In this and similar studies, high-power femtosecond lasers are used. In our case, only a fraction of the available laser power was necessary for NLM of chitinous structures. By simply increasing the laser power (above 20 to 30 mW at the sample), we were able to vaporize certain sections of cuticle and reveal internal, otherwise invisible, structures. This kind of tissue surgery has to be done carefully in order to localize laser-induced damage. This will be the subject of our further investigations.

There are several experimental problems that should be carefully treated when imaging insects. Samples should be kept in a mounting medium which is free of autofluorescence. We found that glycerin is more appropriate then Canada balsam, which has a high level of autofluorescence. In order to increase the penetration depth of the laser light, insects like P. ninae were initially soaked in clove oil, which clears the tissues to some degree. We have found no significant autofluorescence of clove oil and we are not aware of altered autofluorescence properties of the sample after the treatment.

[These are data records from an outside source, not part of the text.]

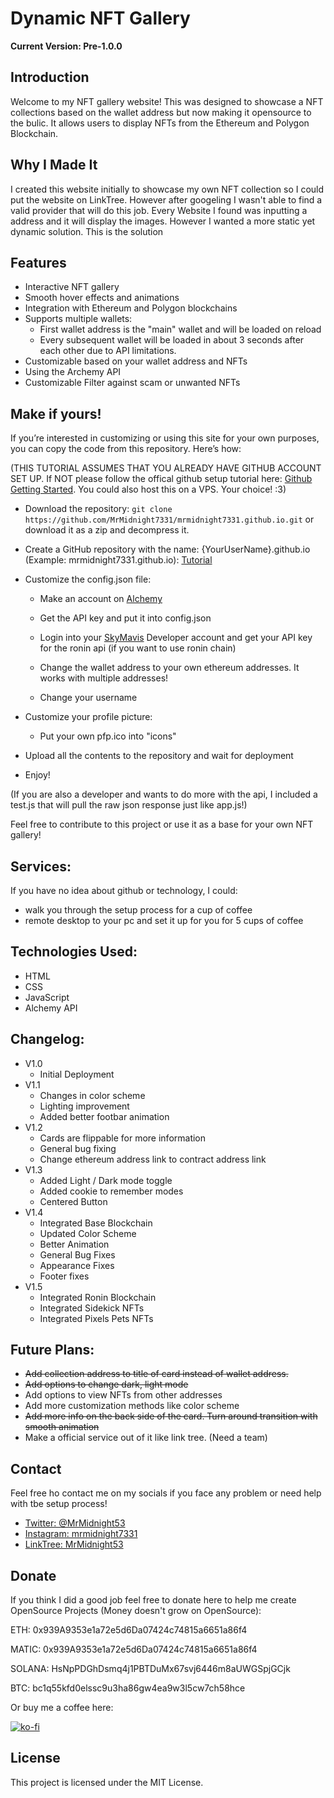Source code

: # Dynamic NFT Gallery
**Current Version: Pre-1.0.0**

## Introduction

Welcome to my NFT gallery website! This was designed to showcase a NFT collections based on the wallet address but now making it opensource to the bulic. It allows users to display NFTs from the Ethereum and Polygon Blockchain.

## Why I Made It

I created this website initially to showcase my own NFT collection so I could put the website on LinkTree. However after googeling I wasn't able to find a valid provider that will do this job. Every Website I found was inputting a address and it will display the images. However I wanted a more static yet dynamic solution. This is the solution


## Features

- Interactive NFT gallery
- Smooth hover effects and animations
- Integration with Ethereum and Polygon blockchains
- Supports multiple wallets:
    - First wallet address is the "main" wallet and will be loaded on reload
    - Every subsequent wallet will be loaded in about 3 seconds after each other due to API limitations.
- Customizable based on your wallet address and NFTs
- Using the Archemy API
- Customizable Filter against scam or unwanted NFTs


## Make if yours!

If you’re interested in customizing or using this site for your own purposes, you can copy the code from this repository. Here’s how:

(THIS TUTORIAL ASSUMES THAT YOU ALREADY HAVE GITHUB ACCOUNT SET UP. If NOT please follow the offical github setup tutorial here: [Github Getting Started](https://docs.github.com/en/get-started/start-your-journey/creating-an-account-on-github). You could also host this on a VPS. Your choice! :3)

- Download the repository: `git clone https://github.com/MrMidnight7331/mrmidnight7331.github.io.git` or download it as a zip and decompress it.
- Create a GitHub repository with the name: {YourUserName}.github.io (Example: mrmidnight7331.github.io): [Tutorial](https://docs.github.com/en/pages/getting-started-with-github-pages/creating-a-github-pages-site)
- Customize the config.json file:
    - Make an account on [Alchemy](https://www.alchemy.com/nft-api)
    - Get the API key and put it into config.json
    - Login into your [SkyMavis](https://developers.skymavis.com/console/applications/) Developer account and get your API key for the ronin api (if you want to use ronin chain)

    - Change the wallet address to your own ethereum addresses. It works with multiple addresses!
    - Change your username

- Customize your profile picture:
    - Put your own pfp.ico into "icons"
- Upload all the contents to the repository and wait for deployment
- Enjoy!

(If you are also a developer and wants to do more with the api, I included a test.js that will pull the raw json response just like app.js!)

Feel free to contribute to this project or use it as a base for your own NFT gallery!

## Services:

If you have no idea about github or technology, I could:
- walk you through the setup process for a cup of coffee
- remote desktop to your pc and set it up for you for 5 cups of coffee

## Technologies Used:

- HTML
- CSS
- JavaScript
- Alchemy API

## Changelog:
- V1.0 
    - Initial Deployment
- V1.1
    - Changes in color scheme
    - Lighting improvement
    - Added better footbar animation
- V1.2
    - Cards are flippable for more information
    - General bug fixing
    - Change ethereum address link to contract address link
- V1.3
    - Added Light / Dark mode toggle
    - Added cookie to remember modes
    - Centered Button
- V1.4
    - Integrated Base Blockchain
    - Updated Color Scheme
    - Better Animation
    - General Bug Fixes
    - Appearance Fixes
    - Footer fixes
- V1.5
    - Integrated Ronin Blockchain
    - Integrated Sidekick NFTs
    - Integrated Pixels Pets NFTs

## Future Plans:
- ~~Add collection address to title of card instead of wallet address.~~
- ~~Add options to change dark, light mode~~
- Add options to view NFTs from other addresses
- Add more customization methods like color scheme
- ~~Add more info on the back side of the card. Turn around transition with smooth animation~~
- Make a official service out of it like link tree. (Need a team)


## Contact
Feel free ho contact me on my socials if you face any problem or need help with tbe setup process!

- [Twitter: @MrMidnight53](https://twitter.com/MrMidnight53)
- [Instagram: mrmidnight7331](https://www.instagram.com/mrmidnight7331)
- [LinkTree: MrMidnight53](https://linktr.ee/MrMidnight53)

## Donate
If you think I did a good job feel free to donate here to help me create OpenSource Projects (Money doesn't grow on OpenSource):

ETH: 0x939A9353e1a72e5d6Da07424c74815a6651a86f4

MATIC: 0x939A9353e1a72e5d6Da07424c74815a6651a86f4

SOLANA: HsNpPDGhDsmq4j1PBTDuMx67svj6446m8aUWGSpjGCjk

BTC: bc1q55kfd0elssc9u3ha86gw4ea9w3l5cw7ch58hce

Or buy me a coffee here:

[![ko-fi](https://ko-fi.com/img/githubbutton_sm.svg)](https://ko-fi.com/S6S7NRQSG)

## License

This project is licensed under the MIT License.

In this study, we used only dead insects, but it is possible to work with live specimens, too, as verified in our experiments. If the power density is properly controlled, we have found that the laser radiation is not harmful, even for such sensitive tissues as insect compound eyes. We have observed in vivo ommatidia of several insects without the damaging effects of the laser light. This will be the subject of our future research.

6.

Conclusions

We have shown that NLM is an efficient tool to study the morphology and anatomy of chitinous insect structures. It is a powerful technique that does not require tissue staining (as in confocal microscopy) or special tissue clearing methods (e.g., in selective plane illumination microscopy). Biological samples can be observed both in vivo and in vitro, with high resolution, quickly and without complicated preparation procedures. The autofluorescence spectrum and fluorescence time of chemically purified chitin were measured and the SHG signal was detected. Strong, two-photon excited autofluorescence and weaker SHG signals were used for imaging the insects. Exterior (head and antenna) and interior (male genitalia) body parts of two selected, cave-dwelling, insect species were studied and results were presented. A set of slices was recorded with a penetration depth of up to $200\mu \mathrm{m}$. Many other insect species were analyzed, proving the universal applicability of the technique. We have found that almost any part of the insect body fluoresces. TPEF seems more suited to reflection analysis of whole insects, while SHG is more appropriate to transmission visualization of thin organs and structures like antennas and other appendages. NLM can also be used for dimensional metrology of an insect body and 3-D visualization of the body parts.

Apart from insects, the results of our study are applicable to a wide range of other biological taxa possessing chitin (algae, fungi, mollusks, other arthropods, and so on). Thanks to the high-penetration depth, NLM could enable studying of both morphological (external) and anatomical (internal) structures of a variety of living organisms. Such analyses are possible without any sample destruction or dissecting. The additional advantage of the technique is that either dead or living biological models could be experimentally observed.